Hyper Demon is, as its name might suggest, a game of extremes. Viewing the new video game’s Steam page creates more questions than answers. Namely: What? The visuals are indecipherable at best and painful to view at worst. The description is no help either, describing Hyper Demon as “a pearl of lightning. a dream from the future. a drop of poison. a swan song.” Underneath the sharp aesthetic and arcane description, however, Hyper Demon is thrilling, complex and above all else, dangerously addicting.
At its core, Hyper Demon is a first-person shooter about eliminating a parade of monstrous skeletons in a dark, minimalist arena. You begin by picking up a gnarled blade at the center of a flock of doves. Then, the monsters phase into existence, as if seeping into the arena from another dimension.
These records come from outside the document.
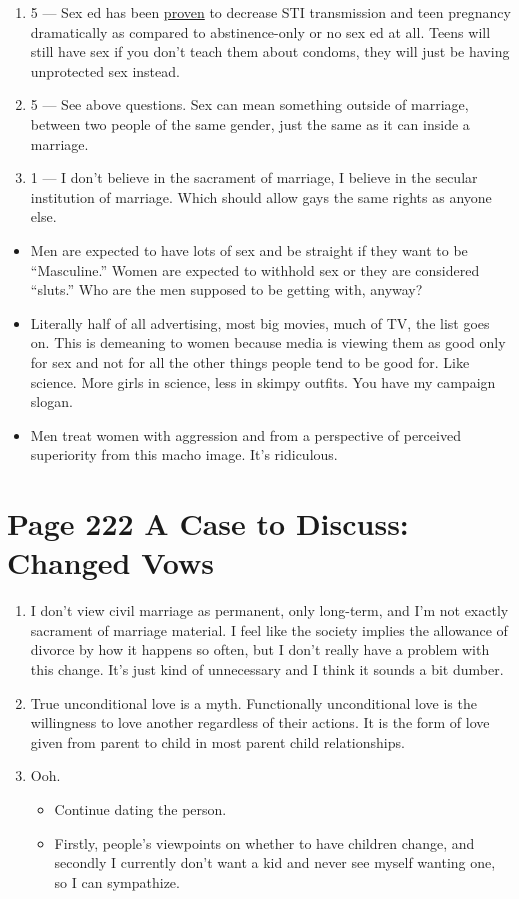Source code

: \documentclass[11pt]{article}
\begin{document}
\begin{enumerate}
	\item 5 --- Sex ed has been \underline{proven} to decrease STI transmission 
		and teen pregnancy dramatically as compared to abstinence-only or no sex ed
		at all.  Teens will still have sex if you don't teach them about condoms, 
		they will just be having unprotected sex instead.
	\item 5 --- See above questions.  Sex can mean something outside of marriage, 
		between two people of the same gender, just the same as it can inside a
		marriage.
	\item 1 --- I don't believe in the sacrament of marriage, I believe in the
		secular institution of marriage.  Which should allow gays the same rights
		as anyone else.
\end{enumerate}
\begin{itemize}
	\item Men are expected to have lots of sex and be straight if they want to be
		``Masculine.''  Women are expected to withhold sex or they are considered 
		``sluts.'' Who are the men supposed to be getting with, anyway?
	\item Literally half of all advertising, most big movies, much of TV, the
		list goes on.  This is demeaning to women because media is viewing them
		as good only for sex and not for all the other things people tend to be 
		good for.  Like science.  More girls in science, less in skimpy outfits.
		You have my campaign slogan.
	\item Men treat women with aggression and from a perspective of perceived 
		superiority from this macho image.  It's ridiculous.
\end{itemize}

\section{Page 222 A Case to Discuss: Changed Vows}
\begin{enumerate}
	\item I don't view civil marriage as permanent, only long-term, and I'm not
		exactly sacrament of marriage material.  I feel like the society implies
		the allowance of divorce by how it happens so often, but I don't really
		have a problem with this change.  It's just kind of unnecessary and I think
		it sounds a bit dumber.
	\item True unconditional love is a myth.  Functionally unconditional love is 
		the willingness to love another regardless of their actions.  It is the
		form of love given from parent to child in most parent child relationships.
	\item Ooh.
		\begin{itemize}
			\item Continue dating the person.
			\item Firstly, people's viewpoints on whether to have children change, and
				secondly I currently don't want a kid and never see myself wanting one,
				so I can sympathize.
		\end{itemize}
\end{enumerate}
\end{document}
Inevitably, you die.
Hyper Demon is hard. Enemies move quickly, attack suddenly and kill instantly. Their grotesque, skeletal forms are almost animalistic in nature, pouncing on the player like ambush predators. Coupled with the bizarre aesthetic that renders figures as if they’re part of a nightmarish stained-glass mosaic, it all seems like too much for a human being to handle.
The term “boomer shooter” has recently come into common gaming parlance to describe modern games inspired by early FPSs of the 1990’s and early 2000’s, and has come to be marked by a return to primitive graphics, fluid movement and near-absurd levels of blood and gore. Hyper Demon takes the boomer shooter DNA and snorts it like cocaine, creating a spectacle of violence at once incomprehensible and jaw-dropping.
Slowly, however, you master the game’s systems, a satisfying process that rewards cleverness as much as it does quickness. Sucking up gems dropped by killed enemies can be used to power up attacks or unleash a devastating laser beam, which can be shot at larger crystals to create a kaleidoscopic cavalcade of destruction. Enemies have patterns that can be learned and weaknesses to be exploited. You begin to survive longer, but that’s not the point. Hyper Demon doesn’t seem to think mere survival is worth merit. Only killing is rewarded. It’s about doing as much stylish violence as quickly as possible.
Hyper Demon’s clock, which also functions as a marker for score, doesn’t count up, but down. Killing enemies both adds time to your clock and spawns additional foes, resulting in an exponential explosion of chaos unfolding on-screen. Through this simple system, Hyper Demon makes its priorities for the player clear: Never. Stop. Killing.
With speed comes a certain kind of madness. Split-second dodges slow down time. Collecting power ups warp the screen’s field of view, allowing you to see an impossible 360 degrees around. It’s less about thinking, and more about feeling and it’s a great feeling.
Adding an omnipresent leaderboard and the ability to share particularly impressive clips with other players makes it clear just how easily one could flitter away hours playing Hyper Demon, even though most runs last seconds at most. Hyper Demon may not be for everyone thanks to its divisive visual style and its demanding difficulty level ruthless enough to frustrate even the most seasoned gamer, but it might have a special appeal to time-starved college students who don’t have the ability to delve into a more expansive game and its dead simple controls mean players can jump right into the slaughter. For those who can see past the jarring aesthetic and get to the delectable gameplay within, it’s angelic.